How do I handle fee-on-transfer on the withdrawal side?

When the user withdraws, your contract calls `token.transfer(user, amount)` and the user receives `amount - fee`. Two reasonable strategies: (1) document this asymmetry — the user pays the fee, accounting stays clean; (2) measure the user's balance delta and require they receive at least a minimum, reverting otherwise. Never try to gross-up the transfer to make the user whole; the protocol eats the fee and other users subsidize it. Most lending protocols and vaults choose option 1 explicitly in their docs.

Does SafeERC20 protect against fee-on-transfer bugs?
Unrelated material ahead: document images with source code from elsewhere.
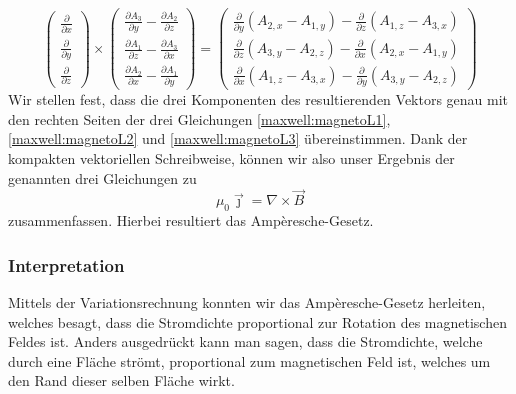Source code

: \begin{equation}
	\renewcommand{\arraystretch}{1.9}
	\begin{pmatrix}
		\displaystyle
		\frac{\partial}{\partial x} \\
		\displaystyle
		\frac{\partial}{\partial y} \\
		\displaystyle
		\frac{\partial}{\partial z}
	\end{pmatrix}
	\times
	\begin{pmatrix}
		\displaystyle
		\frac{\partial A_3}{\partial y} -\frac{\partial A_2}{\partial z}\\
		\displaystyle
		\frac{\partial A_1}{\partial z} -\frac{\partial A_3}{\partial x}\\
		\displaystyle
		\frac{\partial A_2}{\partial x} -\frac{\partial A_1}{\partial y}
	\end{pmatrix}
	=
	\begin{pmatrix}
		\displaystyle
		\frac{\partial}{\partial y}(A_{2,x}-A_{1,y}) - \frac{\partial}{\partial z}(A_{1,z}-A_{3,x})	\\
		\displaystyle
		\frac{\partial}{\partial z}(A_{3,y}-A_{2,z}) - \frac{\partial}{\partial x}(A_{2,x}-A_{1,y}) \\
		\displaystyle
		\frac{\partial}{\partial x}(A_{1,z}-A_{3,x}) - \frac{\partial}{\partial y}(A_{3,y}-A_{2,z})
	\end{pmatrix}
\end{equation}
Wir stellen fest, dass die drei Komponenten des resultierenden Vektors genau mit den rechten Seiten der drei Gleichungen \eqref{maxwell:magnetoL1}, \eqref{maxwell:magnetoL2} und \eqref{maxwell:magnetoL3} übereinstimmen.
Dank der kompakten vektoriellen Schreibweise, können wir also unser Ergebnis der genannten drei Gleichungen zu
\[ 
\mu_0\vec{\jmath} 
= 
\nabla \times \vec{B}
 \]
zusammenfassen. Hierbei resultiert das Ampèresche-Gesetz.

\subsubsection{Interpretation}

Mittels der Variationsrechnung konnten wir das Ampèresche-Gesetz herleiten, welches besagt, dass die Stromdichte proportional zur Rotation des magnetischen Feldes ist. Anders ausgedrückt kann man sagen, dass die Stromdichte, welche durch eine Fläche strömt, proportional zum magnetischen Feld ist, welches um den Rand dieser selben Fläche wirkt.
No. SafeERC20 from OpenZeppelin solves a different problem: it handles non-standard ERC-20s that don't return a bool (like USDT and BNB) and reverts on failed transfers. It does *not* check whether the recipient received the requested amount. You still need to measure `balanceOf` before and after the call. Combine both: `safeTransferFrom` for the call itself, balance-delta accounting for the credited amount. They're complementary defenses against different categories of ERC-20 weirdness.

Are rebasing tokens the same vulnerability as fee-on-transfer?

Related but distinct. FoT tokens change balances during transfer; rebasing tokens (AMPL, stETH) change balances independently of transfers, triggered by oracle updates or time. Balance-delta accounting fixes FoT but not rebasing — a user's recorded balance can drift without any contract interaction. The standard solution is shares-based accounting: store the user's proportional claim on the pool rather than a raw token amount, the way Yearn vaults and wstETH work. Or wrap the rebasing token into a non-rebasing version at the boundary.

Fee-on-Transfer Tokens: The ERC-20 Tax That Breaks Protocols

Your protocol assumes `transferFrom(user, address(this), 100)` deposits exactly 100 tokens. Fee-on-transfer ERC-20s break that assumption and silently corrupt every accounting invariant downstream. The fix is one line — measure balance deltas, not transfer arguments — but the bug has drained…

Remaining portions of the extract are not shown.